The story is a pretty ordinary West End sugary tale you've hear a million times before. A green baby grows up and falls in love with a man who is shagging a fairy. But it gets better as it goes on, although it does seem to steal quite heavily from The Wizard of Oz which I think is a bit cheeky.

The main thing about the whole evening was, of course, seeing my niece. She's only been to London a couple of times but hasn't really seen much of the city so I was determined that she would see a bit more this time. You can imagine how happy I was to see her and her friend drinking in a train station bar.
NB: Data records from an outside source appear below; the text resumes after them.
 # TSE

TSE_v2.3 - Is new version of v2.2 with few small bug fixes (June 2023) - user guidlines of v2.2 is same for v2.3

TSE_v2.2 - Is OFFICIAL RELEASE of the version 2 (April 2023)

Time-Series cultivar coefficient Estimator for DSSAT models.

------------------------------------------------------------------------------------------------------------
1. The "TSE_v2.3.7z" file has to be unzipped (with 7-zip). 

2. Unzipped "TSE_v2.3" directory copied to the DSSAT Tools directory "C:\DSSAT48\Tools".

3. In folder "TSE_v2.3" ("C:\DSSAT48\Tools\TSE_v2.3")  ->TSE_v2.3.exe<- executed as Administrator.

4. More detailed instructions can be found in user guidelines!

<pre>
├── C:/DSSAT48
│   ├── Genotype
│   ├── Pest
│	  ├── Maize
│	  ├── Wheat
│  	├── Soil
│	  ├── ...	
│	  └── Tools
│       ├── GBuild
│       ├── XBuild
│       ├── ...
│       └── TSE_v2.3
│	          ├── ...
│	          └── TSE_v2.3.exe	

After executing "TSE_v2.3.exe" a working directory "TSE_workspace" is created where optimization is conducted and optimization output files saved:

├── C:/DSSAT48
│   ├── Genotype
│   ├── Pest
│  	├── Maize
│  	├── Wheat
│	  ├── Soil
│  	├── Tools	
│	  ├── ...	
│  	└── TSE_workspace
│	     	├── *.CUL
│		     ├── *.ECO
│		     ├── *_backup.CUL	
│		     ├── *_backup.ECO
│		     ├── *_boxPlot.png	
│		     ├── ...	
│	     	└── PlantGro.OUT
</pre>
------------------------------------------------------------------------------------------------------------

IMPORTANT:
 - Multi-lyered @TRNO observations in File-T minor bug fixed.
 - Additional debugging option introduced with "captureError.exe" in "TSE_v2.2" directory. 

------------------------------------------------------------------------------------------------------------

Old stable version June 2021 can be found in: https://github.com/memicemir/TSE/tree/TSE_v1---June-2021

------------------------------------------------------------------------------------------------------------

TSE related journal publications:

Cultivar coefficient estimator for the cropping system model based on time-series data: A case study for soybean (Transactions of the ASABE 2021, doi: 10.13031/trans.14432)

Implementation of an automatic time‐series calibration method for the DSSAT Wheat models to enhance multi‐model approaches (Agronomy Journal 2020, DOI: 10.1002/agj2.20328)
That's OK, there's plenty of time to show her the sights.

We went to another pub. It might as well have been the same pub. Still, she got to meet Johnny Candon and that must have kept her mind off how awful the pub looked. Not to worry, there's plenty of time after the show. London is an all night kind of town. The city that never sleeps. 24 hour party people. The bright lights. The big smoke. The city is our oyster.

After the show, we all went home. Young people don't have the stamina anymore. Not like in my day. In my day, you'd wake up at 5am in a puddle of your own puke, piss, shit, blood, sweat, tears, friend's piss and you'd reach for a drink, phone the boss, tell him you were sick, go to the Off Licence, argue that you've never heard of licensing laws, get some "pity booze", go to the pub, have a sandwich to sober up, pick up the kids from school, shout them to sleep, then go to a club until 4am. Lightweights, these days.

If only my niece had seen her Uncle Johnny when he turned up to my house at 3.45 this morning. I texted him to call me instead of knocking but Johnny took that as an insult to his skills as a door-knocker and basically smashed the door to pieces instead. I let him in. It took ages as he was using the outside of the house as support. I showed him to the spare room. He never made it. He slept with Jerk instead. Now that's a night out, niece of mine.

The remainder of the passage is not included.